Parole che riescono ancora una volta a smuovere anche qualche coscienza dem: «Sento profonda amarezza per come è stata presa una decisione che ha ferito i genitori», ammette la vicepresidente del Pd, Barbara Pollastrini, che sceglie di marcare la differenza: «Io non rinuncio a credere che la politica non sia solo realpolitik».

E invece è solo in nome della realpolitik – il legame di Al Sisi con il generale libico Haftar, e dunque il suo ruolo fondamentale nella regione anche per fermare il flusso di rifugiati, gli interessi delle imprese italiane in Egitto a cominciare dall’Eni, e la competizione con la Francia – che i rapporti diplomatici con l’Egitto del generale golpista si sono normalizzati, a scapito della dignità dell’intero nostro Paese. Ad ammetterlo sono gli stessi parlamentari – Nicola Latorre (Pd), Maurizio Gasparri (Fi) e Vincenzo Santangelo (M5S) – che un mese fa hanno incontrato Al Sisi per preparare il terreno alla riapertura della sede diplomatica del Cairo.

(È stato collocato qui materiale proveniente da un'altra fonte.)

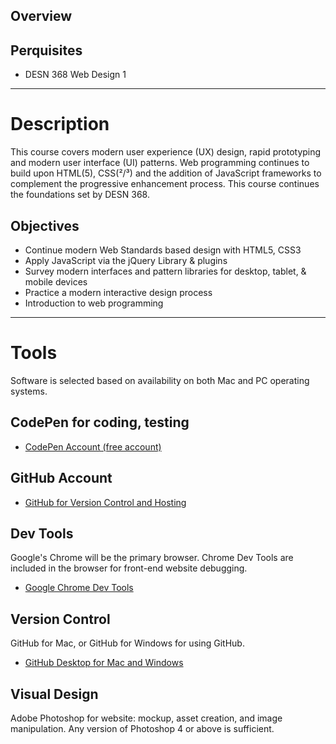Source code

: ## Overview

## Perquisites
  - DESN 368 Web Design 1

---- 

# Description
This course covers modern user experience (UX) design, rapid prototyping and modern user interface 
(UI) patterns. Web programming continues to build upon HTML(5), CSS(²/³) and the addition of JavaScript frameworks to complement the progressive enhancement process. This course continues the foundations set by DESN 368.

## Objectives
* Continue modern Web Standards based design with HTML5, CSS3
* Apply JavaScript via the jQuery Library & plugins
* Survey modern interfaces and pattern libraries for desktop, tablet, & mobile devices
* Practice a modern interactive design process
* Introduction to web programming

---- 

# Tools
Software is selected based on availability on both Mac and PC operating systems. 

## CodePen for coding, testing
  - [CodePen Account (free account)][1]

## GitHub Account  
- [GitHub for Version Control and Hosting][2]

## Dev Tools

Google&#39;s Chrome will be the primary browser. Chrome Dev Tools are included in the browser for front-end website debugging.

* [Google Chrome Dev Tools][3]

## Version Control
GitHub for Mac, or GitHub for Windows for using GitHub.

* [GitHub Desktop for Mac and Windows][4]

## Visual Design

Adobe Photoshop for website: mockup, asset creation, and image manipulation. Any version of Photoshop 4 or above is sufficient. 

[1]:	https://codepen.io/pro/
[2]:	http://github.com/
[3]:	https://www.google.com/intl/en/chrome/browser
[4]:	http://mac.github.com/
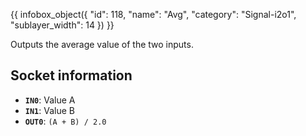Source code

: {{ infobox_object({
	"id": 118,
	"name": "Avg",
	"category": "Signal-i2o1",
	"sublayer_width": 14
}) }}

Outputs the average value of the two inputs.

## Socket information
- **`IN0`**: Value A
- **`IN1`**: Value B
- **`OUT0`**: `(A + B) / 2.0`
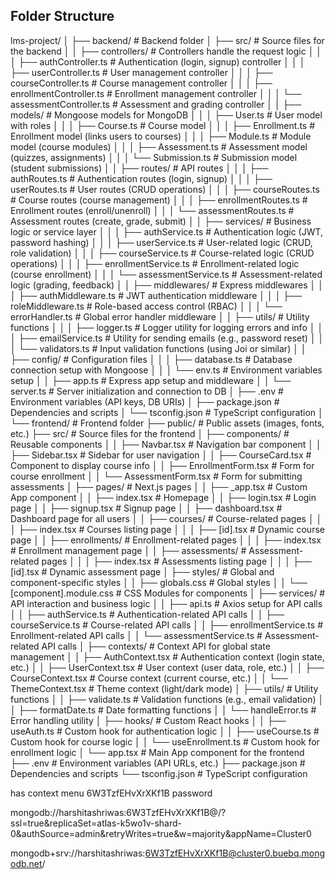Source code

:  
##  Folder Structure
lms-project/
│
├── backend/                        # Backend folder
│   ├── src/                        # Source files for the backend
│   │   ├── controllers/            # Controllers handle the request logic
│   │   │   ├── authController.ts         # Authentication (login, signup) controller
│   │   │   ├── userController.ts         # User management controller
│   │   │   ├── courseController.ts       # Course management controller
│   │   │   ├── enrollmentController.ts   # Enrollment management controller
│   │   │   └── assessmentController.ts   # Assessment and grading controller
│   │   ├── models/                 # Mongoose models for MongoDB
│   │   │   ├── User.ts                   # User model with roles
│   │   │   ├── Course.ts                 # Course model
│   │   │   ├── Enrollment.ts             # Enrollment model (links users to courses)
│   │   │   ├── Module.ts                 # Module model (course modules)
│   │   │   ├── Assessment.ts             # Assessment model (quizzes, assignments)
│   │   │   └── Submission.ts             # Submission model (student submissions)
│   │   ├── routes/                 # API routes
│   │   │   ├── authRoutes.ts             # Authentication routes (login, signup)
│   │   │   ├── userRoutes.ts             # User routes (CRUD operations)
│   │   │   ├── courseRoutes.ts           # Course routes (course management)
│   │   │   ├── enrollmentRoutes.ts       # Enrollment routes (enroll/unenroll)
│   │   │   └── assessmentRoutes.ts       # Assessment routes (create, grade, submit)
│   │   ├── services/               # Business logic or service layer
│   │   │   ├── authService.ts            # Authentication logic (JWT, password hashing)
│   │   │   ├── userService.ts            # User-related logic (CRUD, role validation)
│   │   │   ├── courseService.ts          # Course-related logic (CRUD operations)
│   │   │   ├── enrollmentService.ts      # Enrollment-related logic (course enrollment)
│   │   │   └── assessmentService.ts      # Assessment-related logic (grading, feedback)
│   │   ├── middlewares/            # Express middlewares
│   │   │   ├── authMiddleware.ts         # JWT authentication middleware
│   │   │   ├── roleMiddleware.ts         # Role-based access control (RBAC)
│   │   │   └── errorHandler.ts           # Global error handler middleware
│   │   ├── utils/                  # Utility functions
│   │   │   ├── logger.ts                 # Logger utility for logging errors and info
│   │   │   ├── emailService.ts           # Utility for sending emails (e.g., password reset)
│   │   │   └── validators.ts             # Input validation functions (using Joi or similar)
│   │   ├── config/                 # Configuration files
│   │   │   ├── database.ts               # Database connection setup with Mongoose
│   │   │   └── env.ts                    # Environment variables setup
│   │   ├── app.ts                  # Express app setup and middleware
│   │   └── server.ts               # Server initialization and connection to DB
│   ├── .env                         # Environment variables (API keys, DB URIs)
│   ├── package.json                 # Dependencies and scripts
│   └── tsconfig.json                # TypeScript configuration
│
└── frontend/                       # Frontend folder
    ├── public/                     # Public assets (images, fonts, etc.)
    ├── src/                        # Source files for the frontend
    │   ├── components/             # Reusable components
    │   │   ├── Navbar.tsx                # Navigation bar component
    │   │   ├── Sidebar.tsx               # Sidebar for user navigation
    │   │   ├── CourseCard.tsx            # Component to display course info
    │   │   ├── EnrollmentForm.tsx        # Form for course enrollment
    │   │   └── AssessmentForm.tsx        # Form for submitting assessments
    │   ├── pages/                  # Next.js pages
    │   │   ├── _app.tsx                  # Custom App component
    │   │   ├── index.tsx                 # Homepage
    │   │   ├── login.tsx                 # Login page
    │   │   ├── signup.tsx                # Signup page
    │   │   ├── dashboard.tsx             # Dashboard page for all users
    │   │   ├── courses/                  # Course-related pages
    │   │   │   ├── index.tsx                  # Courses listing page
    │   │   │   ├── [id].tsx                   # Dynamic course page
    │   │   ├── enrollments/             # Enrollment-related pages
    │   │   │   ├── index.tsx                  # Enrollment management page
    │   │   ├── assessments/             # Assessment-related pages
    │   │   │   ├── index.tsx                  # Assessments listing page
    │   │   │   ├── [id].tsx                   # Dynamic assessment page
    │   ├── styles/                 # Global and component-specific styles
    │   │   ├── globals.css               # Global styles
    │   │   └── [component].module.css    # CSS Modules for components
    │   ├── services/               # API interaction and business logic
    │   │   ├── api.ts                    # Axios setup for API calls
    │   │   ├── authService.ts            # Authentication-related API calls
    │   │   ├── courseService.ts          # Course-related API calls
    │   │   ├── enrollmentService.ts      # Enrollment-related API calls
    │   │   └── assessmentService.ts      # Assessment-related API calls
    │   ├── contexts/               # Context API for global state management
    │   │   ├── AuthContext.tsx           # Authentication context (login state, etc.)
    │   │   ├── UserContext.tsx           # User context (user data, role, etc.)
    │   │   ├── CourseContext.tsx         # Course context (current course, etc.)
    │   │   └── ThemeContext.tsx          # Theme context (light/dark mode)
    │   ├── utils/                  # Utility functions
    │   │   ├── validate.ts                # Validation functions (e.g., email validation)
    │   │   ├── formatDate.ts              # Date formatting functions
    │   │   └── handleError.ts             # Error handling utility
    │   ├── hooks/                  # Custom React hooks
    │   │   ├── useAuth.ts                # Custom hook for authentication logic
    │   │   ├── useCourse.ts              # Custom hook for course logic
    │   │   └── useEnrollment.ts          # Custom hook for enrollment logic
    │   └── app.tsx                # Main App component for the frontend
    ├── .env                       # Environment variables (API URLs, etc.)
    ├── package.json               # Dependencies and scripts
    └── tsconfig.json              # TypeScript configuration
 
has context menu
6W3TzfEHvXrXKf1B password


mongodb://harshitashriwas:6W3TzfEHvXrXKf1B@<hostname>/?ssl=true&replicaSet=atlas-k5wo1v-shard-0&authSource=admin&retryWrites=true&w=majority&appName=Cluster0

mongodb+srv://harshitashriwas:6W3TzfEHvXrXKf1B@cluster0.buebq.mongodb.net/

Latorre, a capo della delegazione, ammette come sia stata «fortemente ribadita» dallo stesso Al Sisi «l’esigenza» di ristabilire le relazioni diplomatiche «per tornare protagonisti all’interno del Mediterraneo e per rafforzare il nostro ruolo anche nella crisi libica, oltre al dovere di tutelare i tanti italiani in Egitto». Il senatore Pd, che considera comunque necessaria la presenza di Cantini per «rendere più proficuo il lavoro di ricerca della verità», solleva il sospetto che la tempistica dell’inchiesta del NYT «sia stata funzionale a creare problemi alle nostre relazioni con l’Egitto».

Gasparri invece aggiunge un tassello inedito del patto evidentemente stipulato con il generale golpista quando afferma che la «nostra iniziativa parlamentare ha anche sopperito alle inadeguatezze della procura della Repubblica di Roma».

E infine il pentastellato Santangelo, che bolla la scelta della Farnesina come «un segnale di debolezza». Di fronte all’avanzata dei francesi nelle relazioni economiche con Il Cairo, «il governo italiano – afferma – ha barattato il ritorno dell’ambasciatore con dei documenti. Ma quelli arrivati non possono bastare».